• [GIVEN RECORDS]
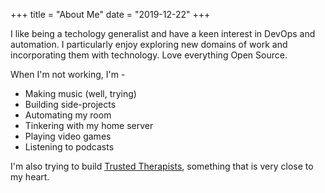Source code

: +++
title = "About Me"
date = "2019-12-22"
+++

I like being a techology generalist and have a keen interest in DevOps and automation. I particularly enjoy exploring new domains of work and incorporating them with technology. Love everything Open Source.

When I'm not working, I'm - 

- Making music (well, trying)
- Building side-projects
- Automating my room 
- Tinkering with my home server
- Playing video games
- Listening to podcasts

I'm also trying to build [Trusted Therapists](https://trustedtherapists.in), something that is very close to my heart.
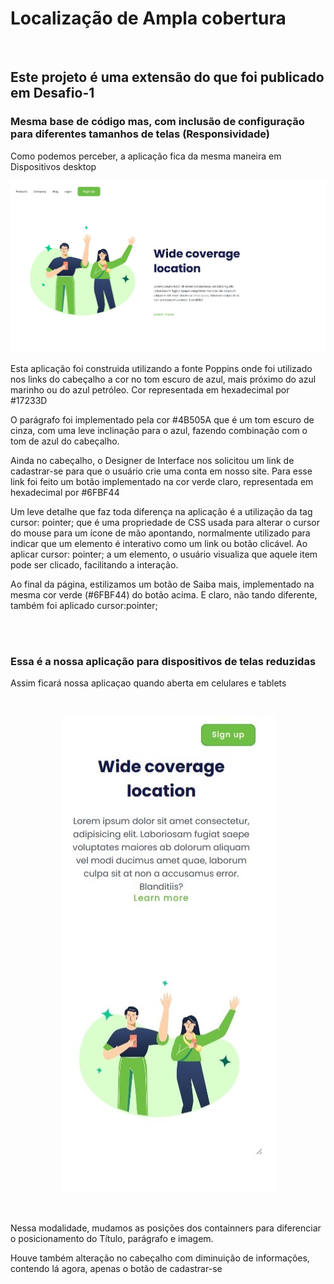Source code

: <h1>Localização de Ampla cobertura</h1>
<br>
<h2>Este projeto é uma extensão do que foi publicado em Desafio-1</h2>
<h3>Mesma base de código mas, com inclusão de configuração para diferentes tamanhos de telas (Responsividade)</h3>
<p>Como podemos perceber, a aplicação fica da mesma maneira em Dispositivos desktop</p>
<img src="https://github.com/cledsonjunior/Desafio-2/blob/main/img/desktop-WideCouverage.jpg?raw=true">
<p>Esta aplicação foi construida utilizando a fonte Poppins onde foi utilizado nos links do cabeçalho a cor no tom escuro de azul, mais próximo do azul marinho ou do azul petróleo. Cor representada em hexadecimal por #17233D </p>
<p>O parágrafo foi implementado pela cor #4B505A que é um tom escuro de cinza, com uma leve inclinação para o azul, fazendo combinação com o tom de azul do cabeçalho.</p>
<p>Ainda no cabeçalho, o Designer de Interface nos solicitou um link de cadastrar-se para que o usuário crie uma conta em nosso site. Para esse link foi feito um botão implementado na cor verde claro, representada em hexadecimal por #6FBF44</p>
<p> Um leve detalhe que faz toda diferença na aplicação é a utilização da tag cursor: pointer; que é uma propriedade de CSS usada para alterar o cursor do mouse para um ícone de mão apontando, normalmente utilizado para indicar que um elemento é interativo como um link ou botão clicável. Ao aplicar cursor: pointer; a um elemento, o usuário visualiza que aquele item pode ser clicado, facilitando a interação.</p>
<p>Ao final da página, estilizamos um botão de Saiba mais, implementado na mesma cor verde (#6FBF44) do botão acima. E claro, não tando diferente, também foi aplicado cursor:pointer; </p>
<br>
<br>
<h3> Essa é a nossa aplicação para dispositivos de telas reduzidas</h3>
<p>Assim ficará nossa aplicaçao quando aberta em celulares e tablets</p>
<br>
<p align="center">
  <img src="https://github.com/cledsonjunior/Desafio-2/blob/main/img/mobile-WideCouverage.jpg?raw=true">
</p>
<br>
<p>Nessa modalidade, mudamos as posições dos containners para diferenciar o posicionamento do Título, parágrafo e imagem.</p>
<p>Houve também alteração no cabeçalho com diminuição de informações, contendo lá agora, apenas o botão de cadastrar-se </p>

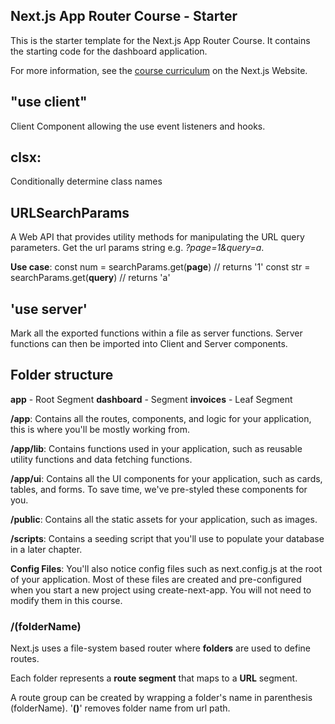 ## Next.js App Router Course - Starter

This is the starter template for the Next.js App Router Course. It contains the starting code for the dashboard application.

For more information, see the [course curriculum](https://nextjs.org/learn) on the Next.js Website.

## "use client"

Client Component allowing the use event listeners and hooks.

## clsx:

Conditionally determine class names

## URLSearchParams

A Web API that provides utility methods for manipulating the URL query parameters.
Get the url params string e.g. _?page=1&query=a_.

**Use case**:
const num = searchParams.get(**page**) // returns '1'
const str = searchParams.get(**query**) // returns 'a'

## 'use server'

Mark all the exported functions within a file as server functions. Server functions can then be imported into Client and Server components.

## Folder structure

**app** - Root Segment
**dashboard** - Segment
**invoices** - Leaf Segment

**/app**: Contains all the routes, components, and logic for your application, this is where you'll be mostly working from.

**/app/lib**: Contains functions used in your application, such as reusable utility functions and data fetching functions.

**/app/ui**: Contains all the UI components for your application, such as cards, tables, and forms. To save time, we've pre-styled these components for you.

**/public**: Contains all the static assets for your application, such as images.

**/scripts**: Contains a seeding script that you'll use to populate your database in a later chapter.

**Config Files**: You'll also notice config files such as next.config.js at the root of your application. Most of these files are created and pre-configured when you start a new project using create-next-app. You will not need to modify them in this course.

### /(folderName)

Next.js uses a file-system based router where **folders** are used to define routes.

Each folder represents a **route segment** that maps to a **URL** segment.

A route group can be created by wrapping a folder's name in parenthesis (folderName).
'**()**' removes folder name from url path.
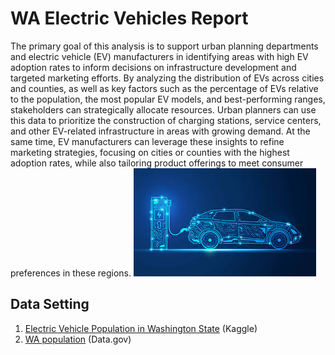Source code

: # WA Electric Vehicles Report
The primary goal of this analysis is to support urban planning departments and electric vehicle (EV) manufacturers in identifying areas with high EV adoption rates to inform decisions on infrastructure development and targeted marketing efforts. By analyzing the distribution of EVs across cities and counties, as well as key factors such as the percentage of EVs relative to the population, the most popular EV models, and best-performing ranges, stakeholders can strategically allocate resources. Urban planners can use this data to prioritize the construction of charging stations, service centers, and other EV-related infrastructure in areas with growing demand. At the same time, EV manufacturers can leverage these insights to refine marketing strategies, focusing on cities or counties with the highest adoption rates, while also tailoring product offerings to meet consumer preferences in these regions.
![EV](EV.jpg)
## Data Setting
1. [Electric Vehicle Population in Washington State](https://www.kaggle.com/datasets/qnqfbqfqo/electric-vehicle-population-in-washington-state) (Kaggle)
2. [WA population](https://catalog.data.gov/dataset/waofm-april-1-population-density-by-county-2000-to-present) (Data.gov)
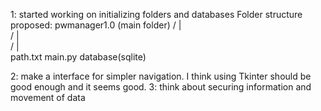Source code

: 1: started working on initializing folders and databases Folder structure proposed:
                                        pwmanager1.0 (main folder)
                                        /           |             \
                                      /             |               \
                                    /               |                 \
                               path.txt          main.py            database(sqlite)
    
2: make a interface for simpler navigation. I think using Tkinter should be good enough and it seems good.
3: think about securing information and movement of data 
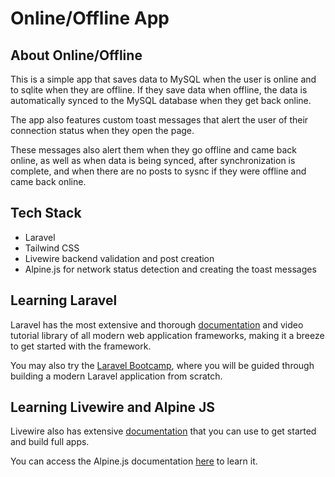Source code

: # Online/Offline App

## About Online/Offline

This is a simple app that saves data to MySQL when the user is online and to sqlite when they are offline. If they save data when offline, the data is automatically synced to the MySQL database when they get back online.

The app also features custom toast messages that alert the user of their connection status when they open the page. 

These messages also alert them when they go offline and came back online, as well as when data is being synced, after synchronization is complete, and when there are no posts to sysnc if they were offline and came back online.

## Tech Stack
- Laravel
- Tailwind CSS
- Livewire backend validation and post creation
- Alpine.js for network status detection and creating the toast messages

## Learning Laravel

Laravel has the most extensive and thorough <a href="https://laravel.com/docs" target="_blank">documentation</a> and video tutorial library of all modern web application frameworks, making it a breeze to get started with the framework.

You may also try the <a href="https://bootcamp.laravel.com">Laravel Bootcamp</a>, where you will be guided through building a modern Laravel application from scratch.

## Learning Livewire and Alpine JS

Livewire also has extensive <a href="https://livewire.laravel.com/docs/quickstart">documentation</a> that you can use to get started and build full apps.

You can access the Alpine.js documentation <a href="https://livewire.laravel.com/docs/"> here</a> to learn it.

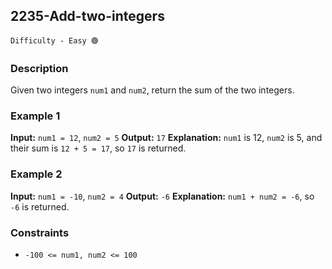 ## 2235-Add-two-integers

`Difficulty - Easy 🟢`

### **Description**

Given two integers `num1` and `num2`, return the sum of the two integers.

### Example 1

**Input:**
`num1 = 12`, `num2 = 5`
**Output:**
`17`
**Explanation:**
`num1` is 12, `num2` is 5, and their sum is `12 + 5 = 17`, so `17` is returned.

### Example 2

**Input:**
`num1 = -10`, `num2 = 4`
**Output:**
`-6`
**Explanation:**
`num1 + num2 = -6`, so `-6` is returned.

### Constraints

* `-100 <= num1, num2 <= 100`
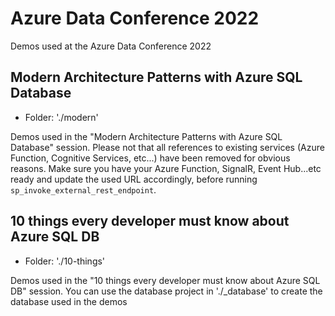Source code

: # Azure Data Conference 2022

Demos used at the Azure Data Conference 2022

## Modern Architecture Patterns with Azure SQL Database

- Folder: './modern'

Demos used in the "Modern Architecture Patterns with Azure SQL Database" session. Please not that all references to existing services (Azure Function, Cognitive Services, etc...) have been removed for obvious reasons. Make sure you have your Azure Function, SignalR, Event Hub...etc ready and update the used URL accordingly, before running `sp_invoke_external_rest_endpoint`.

## 10 things every developer must know about Azure SQL DB

- Folder: './10-things'

Demos used in the "10 things every developer must know about Azure SQL DB" session. You can use the database project in './_database' to create the database used in the demos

• [EXERCISE GOAL]
What are the lines above from the one with "## 'use server'" to the one with "Electric Vehicles Report", both included? Reproduce them exactly, without pictures.

• [WRITTEN ANSWER]
## 'use server'

Mark all the exported functions within a file as server functions. Server functions can then be imported into Client and Server components.

## Folder structure

**app** - Root Segment
**dashboard** - Segment
**invoices** - Leaf Segment

**/app**: Contains all the routes, components, and logic for your application, this is where you'll be mostly working from.

**/app/lib**: Contains functions used in your application, such as reusable utility functions and data fetching functions.

**/app/ui**: Contains all the UI components for your application, such as cards, tables, and forms. To save time, we've pre-styled these components for you.

**/public**: Contains all the static assets for your application, such as images.

**/scripts**: Contains a seeding script that you'll use to populate your database in a later chapter.

**Config Files**: You'll also notice config files such as next.config.js at the root of your application. Most of these files are created and pre-configured when you start a new project using create-next-app. You will not need to modify them in this course.

### /(folderName)

Next.js uses a file-system based router where **folders** are used to define routes.

Each folder represents a **route segment** that maps to a **URL** segment.

A route group can be created by wrapping a folder's name in parenthesis (folderName).
'**()**' removes folder name from url path.
Source code

: # WA Electric Vehicles Report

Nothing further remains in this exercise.